DWM 462 Girl, Interrupted
Most fans of a certain age will be able to reel you off a list of Doctor Who episodes that they missed. Most parents of fans of a certain age will be able to give you a list of reasons of why missing an episode of Doctor Who did not count as a childhood trauma, whatever their offspring might say. But, you know, at the time it did feel a bit traumatic. A whole chunk of Doctor Who gone, leaving you to wonder forever the delights it may have contained. When I’m grown up, I may have thought to myself as I sulked on a Saturday evening spent in a caravan with no telly, I will never miss an episode of Doctor Who ever. Also, I may have gone on to think, contemplating my taped-off-the-telly audios that featured the phone ringing, my little sister singing and my dad stirring his coffee especially loudly in protest at being asked to keep quiet, I will never, ever interrupt a viewing of Doctor Who.
Now I am grown up (at least in terms of years lived) so all this should be plain sailing. Except it isn’t.
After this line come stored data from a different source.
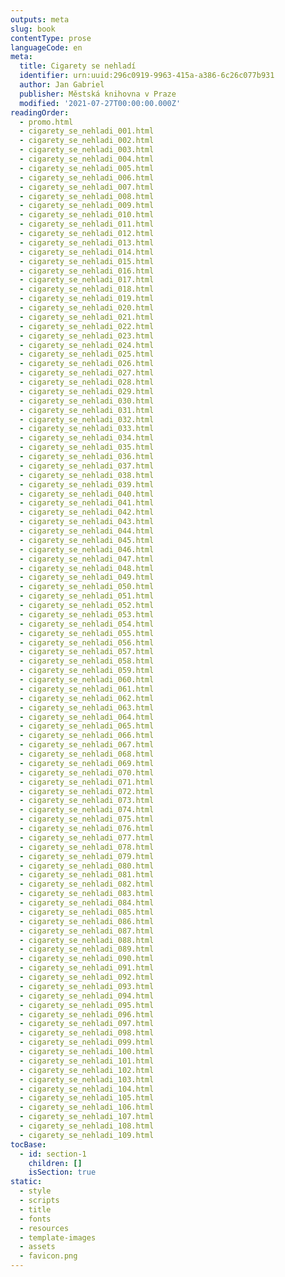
 ```yaml
---
outputs: meta
slug: book
contentType: prose
languageCode: en
meta:
  title: Cigarety se nehladí
  identifier: urn:uuid:296c0919-9963-415a-a386-6c26c077b931
  author: Jan Gabriel
  publisher: Městská knihovna v Praze
  modified: '2021-07-27T00:00:00.000Z'
readingOrder:
  - promo.html
  - cigarety_se_nehladi_001.html
  - cigarety_se_nehladi_002.html
  - cigarety_se_nehladi_003.html
  - cigarety_se_nehladi_004.html
  - cigarety_se_nehladi_005.html
  - cigarety_se_nehladi_006.html
  - cigarety_se_nehladi_007.html
  - cigarety_se_nehladi_008.html
  - cigarety_se_nehladi_009.html
  - cigarety_se_nehladi_010.html
  - cigarety_se_nehladi_011.html
  - cigarety_se_nehladi_012.html
  - cigarety_se_nehladi_013.html
  - cigarety_se_nehladi_014.html
  - cigarety_se_nehladi_015.html
  - cigarety_se_nehladi_016.html
  - cigarety_se_nehladi_017.html
  - cigarety_se_nehladi_018.html
  - cigarety_se_nehladi_019.html
  - cigarety_se_nehladi_020.html
  - cigarety_se_nehladi_021.html
  - cigarety_se_nehladi_022.html
  - cigarety_se_nehladi_023.html
  - cigarety_se_nehladi_024.html
  - cigarety_se_nehladi_025.html
  - cigarety_se_nehladi_026.html
  - cigarety_se_nehladi_027.html
  - cigarety_se_nehladi_028.html
  - cigarety_se_nehladi_029.html
  - cigarety_se_nehladi_030.html
  - cigarety_se_nehladi_031.html
  - cigarety_se_nehladi_032.html
  - cigarety_se_nehladi_033.html
  - cigarety_se_nehladi_034.html
  - cigarety_se_nehladi_035.html
  - cigarety_se_nehladi_036.html
  - cigarety_se_nehladi_037.html
  - cigarety_se_nehladi_038.html
  - cigarety_se_nehladi_039.html
  - cigarety_se_nehladi_040.html
  - cigarety_se_nehladi_041.html
  - cigarety_se_nehladi_042.html
  - cigarety_se_nehladi_043.html
  - cigarety_se_nehladi_044.html
  - cigarety_se_nehladi_045.html
  - cigarety_se_nehladi_046.html
  - cigarety_se_nehladi_047.html
  - cigarety_se_nehladi_048.html
  - cigarety_se_nehladi_049.html
  - cigarety_se_nehladi_050.html
  - cigarety_se_nehladi_051.html
  - cigarety_se_nehladi_052.html
  - cigarety_se_nehladi_053.html
  - cigarety_se_nehladi_054.html
  - cigarety_se_nehladi_055.html
  - cigarety_se_nehladi_056.html
  - cigarety_se_nehladi_057.html
  - cigarety_se_nehladi_058.html
  - cigarety_se_nehladi_059.html
  - cigarety_se_nehladi_060.html
  - cigarety_se_nehladi_061.html
  - cigarety_se_nehladi_062.html
  - cigarety_se_nehladi_063.html
  - cigarety_se_nehladi_064.html
  - cigarety_se_nehladi_065.html
  - cigarety_se_nehladi_066.html
  - cigarety_se_nehladi_067.html
  - cigarety_se_nehladi_068.html
  - cigarety_se_nehladi_069.html
  - cigarety_se_nehladi_070.html
  - cigarety_se_nehladi_071.html
  - cigarety_se_nehladi_072.html
  - cigarety_se_nehladi_073.html
  - cigarety_se_nehladi_074.html
  - cigarety_se_nehladi_075.html
  - cigarety_se_nehladi_076.html
  - cigarety_se_nehladi_077.html
  - cigarety_se_nehladi_078.html
  - cigarety_se_nehladi_079.html
  - cigarety_se_nehladi_080.html
  - cigarety_se_nehladi_081.html
  - cigarety_se_nehladi_082.html
  - cigarety_se_nehladi_083.html
  - cigarety_se_nehladi_084.html
  - cigarety_se_nehladi_085.html
  - cigarety_se_nehladi_086.html
  - cigarety_se_nehladi_087.html
  - cigarety_se_nehladi_088.html
  - cigarety_se_nehladi_089.html
  - cigarety_se_nehladi_090.html
  - cigarety_se_nehladi_091.html
  - cigarety_se_nehladi_092.html
  - cigarety_se_nehladi_093.html
  - cigarety_se_nehladi_094.html
  - cigarety_se_nehladi_095.html
  - cigarety_se_nehladi_096.html
  - cigarety_se_nehladi_097.html
  - cigarety_se_nehladi_098.html
  - cigarety_se_nehladi_099.html
  - cigarety_se_nehladi_100.html
  - cigarety_se_nehladi_101.html
  - cigarety_se_nehladi_102.html
  - cigarety_se_nehladi_103.html
  - cigarety_se_nehladi_104.html
  - cigarety_se_nehladi_105.html
  - cigarety_se_nehladi_106.html
  - cigarety_se_nehladi_107.html
  - cigarety_se_nehladi_108.html
  - cigarety_se_nehladi_109.html
tocBase:
  - id: section-1
    children: []
    isSection: true
static:
  - style
  - scripts
  - title
  - fonts
  - resources
  - template-images
  - assets
  - favicon.png
---
```

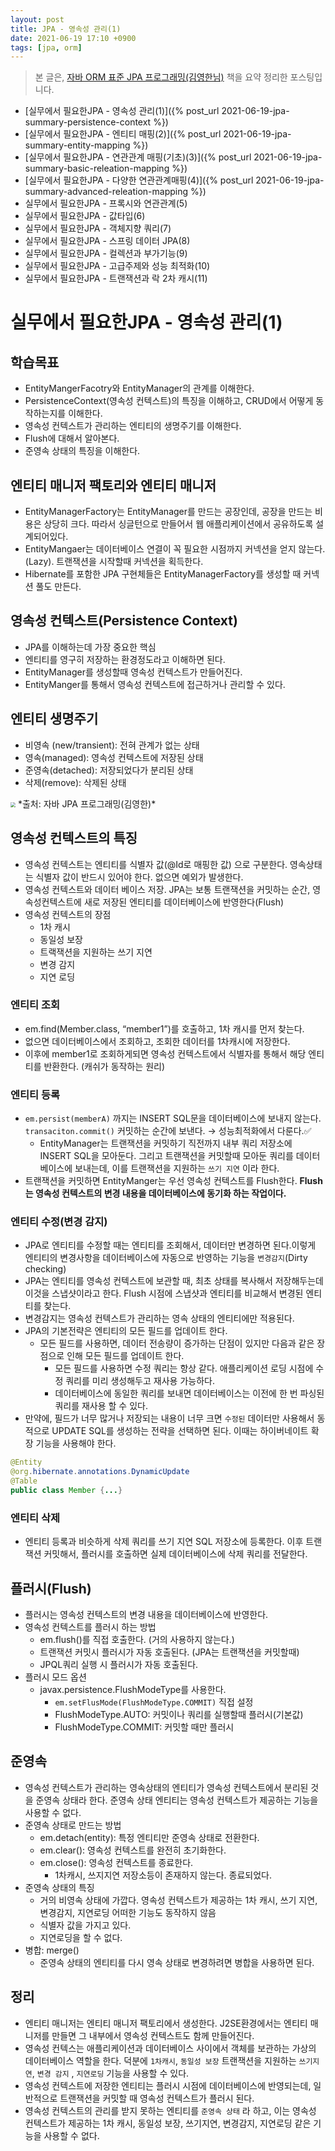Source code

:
 ```yaml
---
layout: post
title: JPA - 영속성 관리(1)
date: 2021-06-19 17:10 +0900
tags: [jpa, orm]
---
```

> 본 글은, [자바 ORM 표준 JPA 프로그래밍(김영한님)](http://www.yes24.com/Product/Goods/19040233) 책을 요약 정리한 포스팅입니다.

- [실무에서 필요한JPA - 영속성 관리(1)]({% post_url 2021-06-19-jpa-summary-persistence-context %})
- [실무에서 필요한JPA - 엔티티 매핑(2)]({% post_url 2021-06-19-jpa-summary-entity-mapping %})
- [실무에서 필요한JPA - 연관관계 매핑(기초)(3)]({% post_url 2021-06-19-jpa-summary-basic-releation-mapping %})
- [실무에서 필요한JPA - 다양한 연관관계매핑(4)]({% post_url 2021-06-19-jpa-summary-advanced-releation-mapping %})
- 실무에서 필요한JPA - 프록시와 연관관계(5)
- 실무에서 필요한JPA - 값타입(6)
- 실무에서 필요한JPA - 객체지향 쿼리(7)
- 실무에서 필요한JPA - 스프링 데이터 JPA(8)
- 실무에서 필요한JPA - 컬렉션과 부가기능(9)
- 실무에서 필요한JPA - 고급주제와 성능 최적화(10)
- 실무에서 필요한JPA - 트랜잭션과 락 2차 캐시(11)


# 실무에서 필요한JPA - 영속성 관리(1)

## 학습목표

- EntityMangerFacotry와 EntityManager의 관계를 이해한다.
- PersistenceContext(영속성 컨텍스트)의 특징을 이해하고, CRUD에서 어떻게 동작하는지를 이해한다.
- 영속성 컨텍스트가 관리하는 엔티티의 생명주기를 이해한다.
- Flush에 대해서 알아본다.
- 준영속 상태의 특징을 이해한다.

## 엔티티 매니저 팩토리와 엔티티 매니저

- EntityManagerFactory는 EntityManager를 만드는 공장인데, 공장을 만드는 비용은 상당히 크다. 따라서 싱글턴으로 만들어서 웹 애플리케이션에서 공유하도록 설계되어있다. 
- EntityMangaer는 데이터베이스 연결이 꼭 필요한 시점까지 커넥션을 얻지 않는다. (Lazy). 트랜잭션을 시작할때 커넥션을 획득한다. 
- Hibernate를 포함한 JPA 구현체들은 EntityManagerFactory를 생성할 때 커넥션 풀도 만든다. 

## 영속성 컨텍스트(Persistence Context)

- JPA를 이해하는데 가장 중요한 핵심 
- 엔티티를 영구히 저장하는 환경정도라고 이해하면 된다. 
- EntityManager를 생성할때 영속성 컨텍스트가 만들어진다. 
- EntityManger를 통해서 영속성 컨텍스트에 접근하거나 관리할 수 있다. 

## 엔티티 생명주기

- 비영속 (new/transient): 전혀 관계가 없는 상태
- 영속(managed): 영속성 컨텍스트에 저장된 상태
- 준영속(detached): 저장되었다가 분리된 상태
- 삭제(remove): 삭제된 상태

<img src="https://media.vlpt.us/post-images/conatuseus/3861eed0-d482-11e9-9b0f-dd1a4f570095/image.png" style="zoom:50%;" />
*출처: 자바 JPA 프로그래밍(김영한)*

## 영속성 컨텍스트의 특징

- 영속성 컨텍스트는 엔티티를 식별자 값(@Id로 매핑한 값) 으로 구분한다. 영속상태는 식별자 값이 반드시 있어야 한다. 없으면 예외가 발생한다.
- 영속성 컨텍스트와 데이터 베이스 저장. JPA는 보통 트랜잭션을 커밋하는 순간, 영속성컨텍스트에 새로 저장된 엔티티를 데이터베이스에 반영한다(Flush)
- 영속성 컨텍스트의 장점
  - 1차 캐시
  - 동일성 보장 
  - 트랙잭션을 지원하는 쓰기 지연
  - 변경 감지
  - 지연 로딩

### 엔티티 조회

- em.find(Member.class, “member1”)를 호출하고, 1차 캐시를 먼저 찾는다. 
- 없으면 데이터베이스에서 조회하고, 조회한 데이터를 1차캐시에 저장한다. 
- 이후에 member1로 조회하게되면 영속성 컨텍스트에서 식별자를 통해서 해당 엔티티를 반환한다. (캐쉬가 동작하는 원리)

### 엔티티 등록

- `em.persist(memberA)` 까지는 INSERT SQL문을 데이터베이스에 보내지 않는다. `transaciton.commit()` 커밋하는 순간에 보낸다. → 성능최적화에서 다룬다.✅
  - EntityManager는 트랜잭션을 커밋하기 직전까지 내부 쿼리 저장소에 INSERT SQL을 모아둔다. 그리고 트랜잭션을 커밋할때 모아둔 쿼리를 데이터베이스에 보내는데, 이를 트랜잭션을 지원하는  `쓰기 지연` 이라 한다.
- 트랜잭션을 커밋하면 EntityManger는 우선 영속성 컨텍스트를 Flush한다. **Flush는 영속성 컨텍스트의 변경 내용을 데이터베이스에 동기화 하는 작업이다.**

### 엔티티 수정(변경 감지)

- JPA로 엔티티를 수정할 때는 엔티티를 조회해서, 데이터만 변경하면 된다.이렇게 엔티티의 변경사항을 데이터베이스에 자동으로 반영하는 기능을 `변경감지`(Dirty checking) 
- JPA는 엔티티를 영속성 컨텍스트에 보관할 때, 최초 상태를 복사해서 저장해두는데 이것을 스냅샷이라고 한다. Flush 시점에 스냅샷과 엔티티를 비교해서 변경된 엔티티를 찾는다. 
- 변경감지는 영속성 컨텍스트가 관리하는 영속 상태의 엔티티에만 적용된다.
- JPA의 기본전략은 엔티티의 모든 필드를 업데이트 한다.
  - 모든 필드를 사용하면, 데이터 전송량이 증가하는 단점이 있지만 다음과 같은 장점으로 인해 모든 필드를 업데이트 한다.
    - 모든 필드를 사용하면 수정 쿼리는 항상 같다. 애플리케이션 로딩 시점에 수정 쿼리를 미리 생성해두고 재사용 가능하다.
    - 데이터베이스에 동일한 쿼리를 보내면 데이터베이스는 이전에 한 번 파싱된 쿼리를 재사용 할 수 있다.
- 만약에, 필드가 너무 많거나 저장되는 내용이 너무 크면 `수정된` 데이터만 사용해서 동적으로 UPDATE SQL를 생성하는 전략을 선택하면 된다. 이때는 하이버네이트 확장 기능을 사용해야 한다.

```java
@Entity
@org.hibernate.annotations.DynamicUpdate
@Table
public class Member {...}
```



### 엔티티 삭제

- 엔티티 등록과 비슷하게 삭제 쿼리를 쓰기 지연 SQL 저장소에 등록한다. 이후 트랜잭션 커밋해서, 플러시를 호출하면 실제 데이터베이스에 삭제 쿼리를 전달한다.

## 플러시(Flush)

- 플러시는 영속성 컨텍스트의 변경 내용을 데이터베이스에 반영한다.
- 영속성 컨텍스트를 플러시 하는 방법
  - em.flush()를 직접 호출한다. (거의 사용하지 않는다.)
  - 트랜잭션 커밋시 플러시가 자동 호출된다. (JPA는 트랜잭션을 커밋할때)
  - JPQL쿼리 실행 시 플러시가 자동 호출된다.
- 플러시 모드 옵션
  - javax.persistence.FlushModeType를 사용한다. 
    - `em.setFlusMode(FlushModeType.COMMIT)` 직접 설정
    - FlushModeType.AUTO: 커밋이나 쿼리를 실행할때 플러시(기본값)
    - FlushModeType.COMMIT: 커밋할 때만 플러시 

## 준영속

- 영속성 컨텍스트가 관리하는 영속상태의 엔티티가 영속성 컨텍스트에서 분리된 것을 준영속 상태라 한다. 준영속 상태 엔티티는 영속성 컨텍스트가 제공하는 기능을 사용할 수 없다.
- 준영속 상태로 만드는 방법 
  - em.detach(entity): 특정 엔티티만 준영속 상태로 전환한다.
  - em.clear(): 영속성 컨텍스트를 완전히 초기화한다.
  - em.close(): 영속성 컨텍스트를 종료한다.
    - 1차캐시, 쓰지지연 저장소등이 존재하지 않는다. 종료되었다.
- 준영속 상태의 특징
  - 거의 비영속 상태에 가깝다. 영속성 컨텍스트가 제공하는 1차 캐시, 쓰기 지연, 변경감지, 지연로딩 어떠한 기능도 동작하지 않음
  - 식별자 값을 가지고 있다.
  - 지연로딩을 할 수 없다.
- 병합: merge()
  - 준영속 상태의 엔티티를 다시 영속 상태로 변경하려면 병합을 사용하면 된다.

## 정리

- 엔티티 매니저는 엔티티 매니저 팩토리에서 생성한다. J2SE환경에서는 엔티티 매니저를 만들면 그 내부에서 영속성 컨텍스트도 함께 만들어진다.
- 영속성 컨텍스는 애플리케이션과 데이터베이스 사이에서 객체를 보관하는 가상의 데이터베이스 역할을 한다. 덕분에 `1차캐시`, `동일성 보장` 트랜잭션을 지원하는 `쓰기지연`, `변경 감지` , `지연로딩` 기능을 사용할 수 있다.
- 영속성 컨텍스트에 저장한 엔티티는 플러시 시점에 데이터베이스에 반영되는데, 일반적으로 트랜잭션을 커밋할 때 영속성 컨텍스트가 플러시 된다.
- 영속성 컨텍스트의 관리를 받지 못하는 엔티티를 `준영속 상태` 라 하고, 이는 영속성 컨텍스트가 제공하는 1차 캐시, 동일성 보장, 쓰기지연, 변경감지, 지연로딩 같은 기능을 사용할 수 없다.
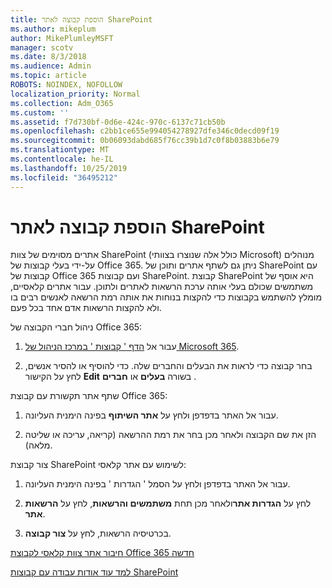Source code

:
 ```yaml
---
title: הוספת קבוצה לאתר SharePoint
ms.author: mikeplum
author: MikePlumleyMSFT
manager: scotv
ms.date: 8/3/2018
ms.audience: Admin
ms.topic: article
ROBOTS: NOINDEX, NOFOLLOW
localization_priority: Normal
ms.collection: Adm_O365
ms.custom: ''
ms.assetid: f7d730bf-0d6e-424c-970c-6137c71cb50b
ms.openlocfilehash: c2bb1ce655e994054278927dfe346c0decd09f19
ms.sourcegitcommit: 0b06093dabd685f76cc39b1d7c0f8b03883b6e79
ms.translationtype: MT
ms.contentlocale: he-IL
ms.lasthandoff: 10/25/2019
ms.locfileid: "36495212"
---
```

# <a name="add-a-group-to-a-sharepoint-site"></a>הוספת קבוצה לאתר SharePoint

אתרים מסוימים של צוות SharePoint (כולל אלה שנוצרו בצוותי Microsoft) מנוהלים על-ידי בעלי קבוצות של Office 365. ניתן גם לשתף אתרים ותוכן של SharePoint עם קבוצות של Office 365 ועם קבוצות SharePoint. קבוצת SharePoint היא אוסף של משתמשים שכולם בעלי אותה ערכת הרשאות לאתרים ולתוכן. עבור אתרים קלאסיים, מומלץ להשתמש בקבוצות כדי להקצות בנוחות את אותה רמת הרשאה לאנשים רבים בו ולא להקצות הרשאות אדם אחד בכל פעם.
  
ניהול חברי הקבוצה של Office 365:
  
1. עבור אל [הדף ' קבוצות ' במרכז הניהול של Microsoft 365](https://portal.office.com/adminportal/home#/groups).
    
2. בחר קבוצה כדי לראות את הבעלים והחברים שלה. כדי להוסיף או להסיר אנשים, לחץ על הקישור **Edit** בשורה **בעלים** או **חברים** . 
    
שתף אתר תקשורת עם קבוצת Office 365:
  
1. עבור אל האתר בדפדפן ולחץ על **אתר השיתוף** בפינה הימנית העליונה. 
    
2. הזן את שם הקבוצה ולאחר מכן בחר את רמת ההרשאה (קריאה, עריכה או שליטה מלאה).
    
צור קבוצת SharePoint לשימוש עם אתר קלאסי:
  
1. עבור אל האתר בדפדפן ולחץ על הסמל ' הגדרות ' בפינה הימנית העליונה.
    
2. לחץ על **הגדרות אתר**ולאחר מכן תחת **משתמשים והרשאות**, לחץ על **הרשאות אתר**.
    
3. בכרטיסיה הרשאות, לחץ על **צור קבוצה**.
    
[חיבור אתר צוות קלאסי לקבוצת Office 365 חדשה](https://go.microsoft.com/fwlink/?linkid=2008654)
  
[למד עוד אודות עבודה עם קבוצות SharePoint](https://go.microsoft.com/fwlink/?linkid=874658)
  


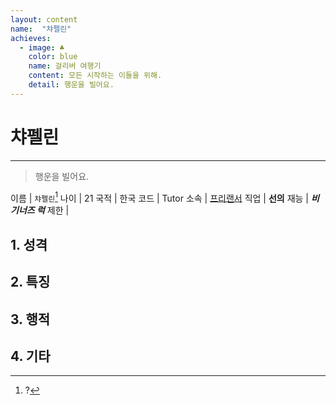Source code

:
 ```yaml
---
layout: content
name:  "챠펠린"
achieves:
  - image: ♣
    color: blue
    name: 걸리버 여행기
    content: 모든 시작하는 이들을 위해.
    detail: 행운을 빌어요.
---
```

# 챠펠린
---
>  행운을 빌어요.

이름 | `챠펠린`[^name]
나이 | 21
국적 | 한국
코드 | Tutor
소속 | [프리랜서](../../influence/free)
직업 | **선의**
재능 | ***비기너즈 럭***
제한 |

## 1. 성격

## 2. 특징


## 3. 행적


## 4. 기타

[^name]: ?
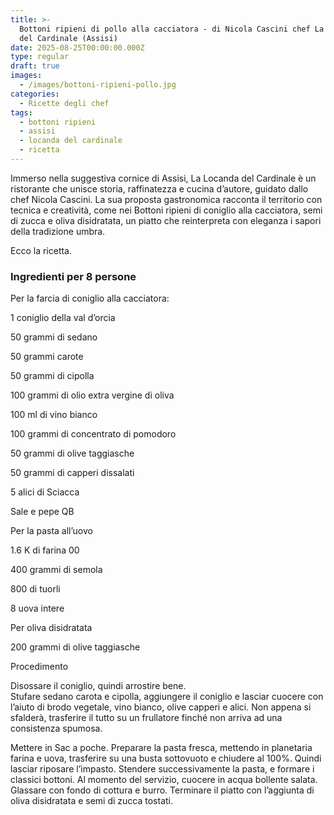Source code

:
 ```yaml
---
title: >-
  Bottoni ripieni di pollo alla cacciatora - di Nicola Cascini chef La Locanda
  del Cardinale (Assisi)
date: 2025-08-25T00:00:00.000Z
type: regular
draft: true
images:
  - /images/bottoni-ripieni-pollo.jpg
categories:
  - Ricette degli chef
tags:
  - bottoni ripieni
  - assisi
  - locanda del cardinale
  - ricetta
---
```


Immerso nella suggestiva cornice di Assisi, La Locanda del Cardinale è un ristorante che unisce storia, raffinatezza e cucina d’autore, guidato dallo chef Nicola Cascini. La sua proposta gastronomica racconta il territorio con tecnica e creatività, come nei Bottoni ripieni di coniglio alla cacciatora, semi di zucca e oliva disidratata, un piatto che reinterpreta con eleganza i sapori della tradizione umbra.

Ecco la ricetta.

### Ingredienti per 8 persone

Per la farcia di coniglio alla cacciatora:

1 coniglio della val d’orcia

50 grammi di sedano

50 grammi carote

50 grammi di cipolla

100 grammi di olio extra vergine di oliva

100 ml di vino bianco

100 grammi di concentrato di pomodoro

50 grammi di olive taggiasche

50 grammi di capperi dissalati

5 alici di Sciacca

Sale e pepe QB

Per la pasta all’uovo

1.6 K di farina 00

400 grammi di semola

800 di tuorli

8 uova intere

Per oliva disidratata

200 grammi di olive taggiasche

Procedimento

Disossare il coniglio, quindi arrostire bene.\
Stufare sedano carota e cipolla, aggiungere il coniglio e lasciar cuocere con l’aiuto di brodo vegetale, vino bianco, olive capperi e alici. Non appena si sfalderà, trasferire il tutto su un frullatore finché non arriva ad una consistenza spumosa.

Mettere in Sac a poche. Preparare la pasta fresca, mettendo in planetaria farina e uova, trasferire su una busta sottovuoto e chiudere al 100%. Quindi lasciar riposare l’impasto. Stendere successivamente la pasta, e formare i classici bottoni. Al momento del servizio, cuocere in acqua bollente salata. Glassare con fondo di cottura e burro. Terminare il piatto con l’aggiunta di oliva disidratata e semi di zucca tostati.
Does this really matter so much nowadays? I hear you say. There are many, many ways to watch Doctor Who if you miss the initial broadcast, not to mention that modern episodes are fairly standalone, so your future watching isn’t impaired by missing a single one. (Actually, I probably don’t hear you say that, as you too are a Doctor Who fan. You understand.) Well, no, I guess. But at the same time… yes. In the hustle and bustle of modern life – school and jobs and homework and being permanently connected to the outside world through landlines and mobiles and email and the web and so on and so on, putting aside just one tiny part of that week to experience something together as a family is rather nice.
After all, it’s only one episode a week – and that’s not even every week, by a long chalk. In fact in 2013, there will be (including the anniversary special) about 450 minutes of Doctor Who out of 525,600 minutes total. So the Doctor Who viewer has to set aside only 0.000856 of a year for uninterrupted viewing. Easy!
The Bells of Saint John.
The boys are with husband at his mum’s, and I’m told the following conversation took place:
Her: Your father says he’s going to ring you between 6 and 7 tonight.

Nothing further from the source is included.